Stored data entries
============

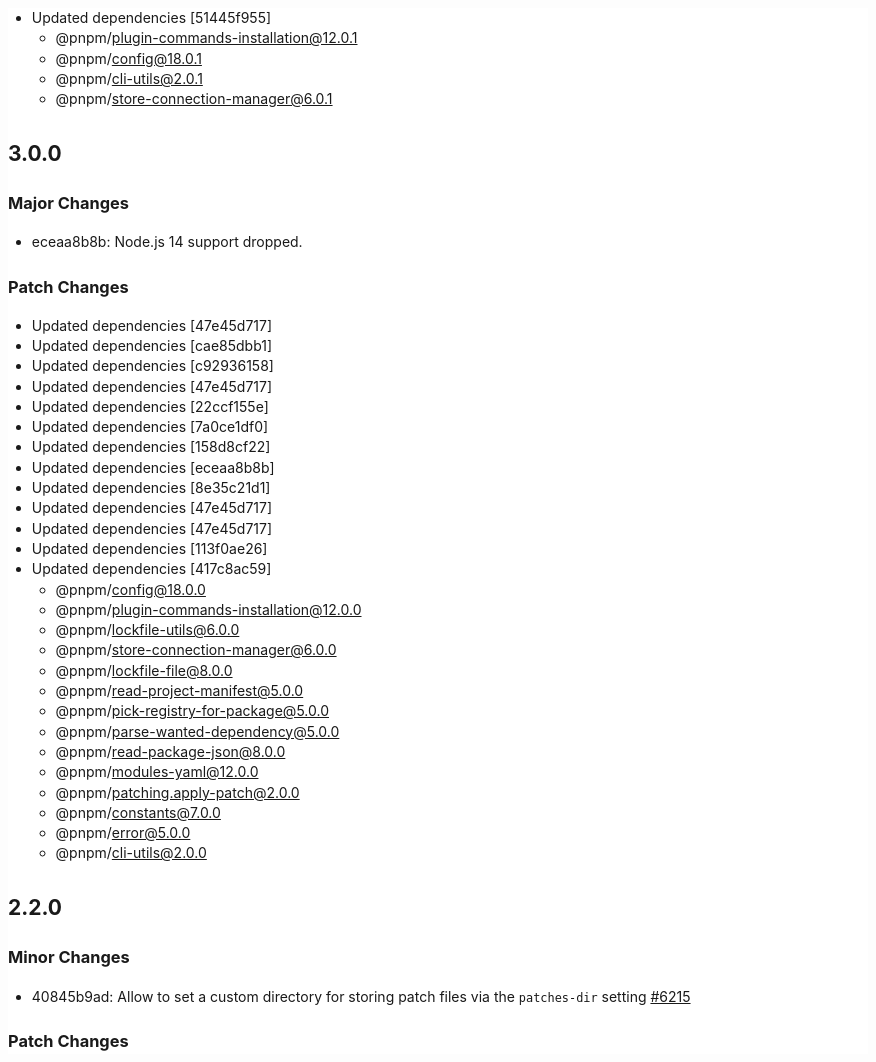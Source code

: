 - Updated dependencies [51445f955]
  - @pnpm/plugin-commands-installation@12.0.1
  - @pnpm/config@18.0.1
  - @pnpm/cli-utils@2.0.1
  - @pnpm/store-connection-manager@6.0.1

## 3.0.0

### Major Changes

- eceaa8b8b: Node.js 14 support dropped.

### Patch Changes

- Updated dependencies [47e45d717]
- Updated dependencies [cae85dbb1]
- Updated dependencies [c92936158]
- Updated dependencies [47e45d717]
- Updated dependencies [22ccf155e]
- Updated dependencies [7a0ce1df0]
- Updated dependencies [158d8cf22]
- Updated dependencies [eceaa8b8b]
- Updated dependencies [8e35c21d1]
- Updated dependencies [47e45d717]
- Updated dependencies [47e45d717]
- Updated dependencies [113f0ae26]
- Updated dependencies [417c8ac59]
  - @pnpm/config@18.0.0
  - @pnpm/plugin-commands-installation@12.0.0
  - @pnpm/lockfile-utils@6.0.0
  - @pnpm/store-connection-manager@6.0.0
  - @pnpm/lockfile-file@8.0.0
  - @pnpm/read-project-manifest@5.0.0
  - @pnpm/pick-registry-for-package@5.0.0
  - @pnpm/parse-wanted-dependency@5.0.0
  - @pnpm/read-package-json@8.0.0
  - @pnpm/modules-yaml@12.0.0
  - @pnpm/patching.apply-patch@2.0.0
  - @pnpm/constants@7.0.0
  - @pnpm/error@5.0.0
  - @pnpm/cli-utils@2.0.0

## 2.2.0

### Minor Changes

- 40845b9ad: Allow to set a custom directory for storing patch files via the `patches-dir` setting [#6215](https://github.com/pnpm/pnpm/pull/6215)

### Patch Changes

============

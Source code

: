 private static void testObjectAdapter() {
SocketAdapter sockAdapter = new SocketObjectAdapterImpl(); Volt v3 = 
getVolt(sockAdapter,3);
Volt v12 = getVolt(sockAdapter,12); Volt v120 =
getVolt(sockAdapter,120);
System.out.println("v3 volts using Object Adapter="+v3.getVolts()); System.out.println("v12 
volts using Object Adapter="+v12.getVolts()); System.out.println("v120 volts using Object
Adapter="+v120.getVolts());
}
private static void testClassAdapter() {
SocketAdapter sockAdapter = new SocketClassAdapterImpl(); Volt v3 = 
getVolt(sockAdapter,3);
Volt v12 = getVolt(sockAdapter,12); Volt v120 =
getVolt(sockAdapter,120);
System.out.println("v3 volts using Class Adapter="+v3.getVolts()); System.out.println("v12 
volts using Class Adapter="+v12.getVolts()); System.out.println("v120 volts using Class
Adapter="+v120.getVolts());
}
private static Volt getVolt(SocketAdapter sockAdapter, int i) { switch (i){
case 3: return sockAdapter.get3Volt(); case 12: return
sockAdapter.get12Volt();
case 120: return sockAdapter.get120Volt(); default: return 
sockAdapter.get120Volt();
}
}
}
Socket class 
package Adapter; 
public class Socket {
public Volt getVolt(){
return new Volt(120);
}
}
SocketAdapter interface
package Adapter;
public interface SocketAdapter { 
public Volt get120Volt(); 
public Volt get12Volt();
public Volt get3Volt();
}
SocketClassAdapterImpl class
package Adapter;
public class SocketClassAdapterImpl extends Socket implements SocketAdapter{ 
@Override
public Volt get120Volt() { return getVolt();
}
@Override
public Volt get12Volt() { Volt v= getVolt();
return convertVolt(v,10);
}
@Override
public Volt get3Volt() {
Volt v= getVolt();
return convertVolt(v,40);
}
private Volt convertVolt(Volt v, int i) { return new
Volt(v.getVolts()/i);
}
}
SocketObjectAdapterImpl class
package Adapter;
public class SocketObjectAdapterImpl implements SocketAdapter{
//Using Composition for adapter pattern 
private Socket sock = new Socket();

============

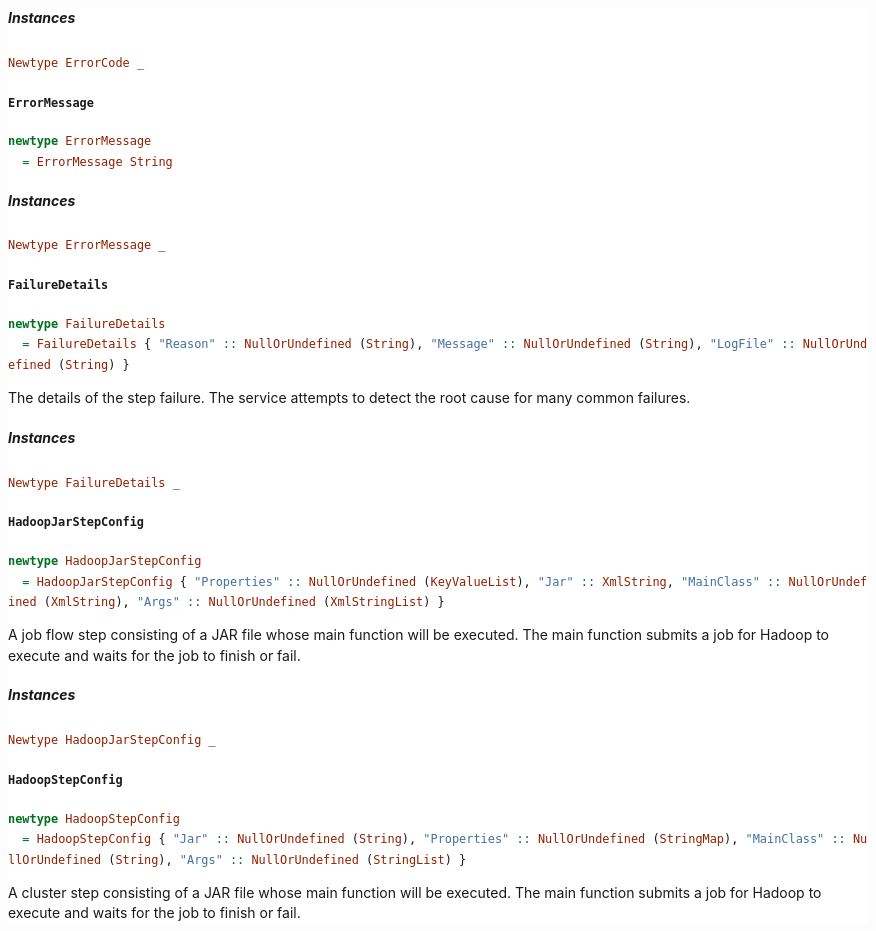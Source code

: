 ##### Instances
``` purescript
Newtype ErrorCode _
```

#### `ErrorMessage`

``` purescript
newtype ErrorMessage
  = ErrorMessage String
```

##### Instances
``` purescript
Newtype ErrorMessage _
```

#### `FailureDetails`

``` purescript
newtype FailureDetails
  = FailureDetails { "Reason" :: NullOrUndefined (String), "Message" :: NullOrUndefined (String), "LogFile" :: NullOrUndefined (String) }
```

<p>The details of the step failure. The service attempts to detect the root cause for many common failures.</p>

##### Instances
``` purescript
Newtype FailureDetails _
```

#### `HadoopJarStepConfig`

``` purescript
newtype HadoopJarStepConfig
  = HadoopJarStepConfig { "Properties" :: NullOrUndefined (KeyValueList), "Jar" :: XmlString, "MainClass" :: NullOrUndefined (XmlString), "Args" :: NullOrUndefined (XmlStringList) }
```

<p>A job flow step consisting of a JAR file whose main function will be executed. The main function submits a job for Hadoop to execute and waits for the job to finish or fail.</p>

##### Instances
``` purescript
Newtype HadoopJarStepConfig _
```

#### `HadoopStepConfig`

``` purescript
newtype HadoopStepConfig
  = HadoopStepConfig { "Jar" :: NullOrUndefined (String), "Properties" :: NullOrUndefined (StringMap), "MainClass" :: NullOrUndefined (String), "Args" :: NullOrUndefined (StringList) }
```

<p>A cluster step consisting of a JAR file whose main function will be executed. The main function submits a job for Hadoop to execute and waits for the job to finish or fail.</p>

============

### Required work
If a line above holds the string "NullOrUndefined", copy it out.

### Exercise result
  = FailureDetails { "Reason" :: NullOrUndefined (String), "Message" :: NullOrUndefined (String), "LogFile" :: NullOrUndefined (String) }
  = HadoopJarStepConfig { "Properties" :: NullOrUndefined (KeyValueList), "Jar" :: XmlString, "MainClass" :: NullOrUndefined (XmlString), "Args" :: NullOrUndefined (XmlStringList) }
  = HadoopStepConfig { "Jar" :: NullOrUndefined (String), "Properties" :: NullOrUndefined (StringMap), "MainClass" :: NullOrUndefined (String), "Args" :: NullOrUndefined (StringList) }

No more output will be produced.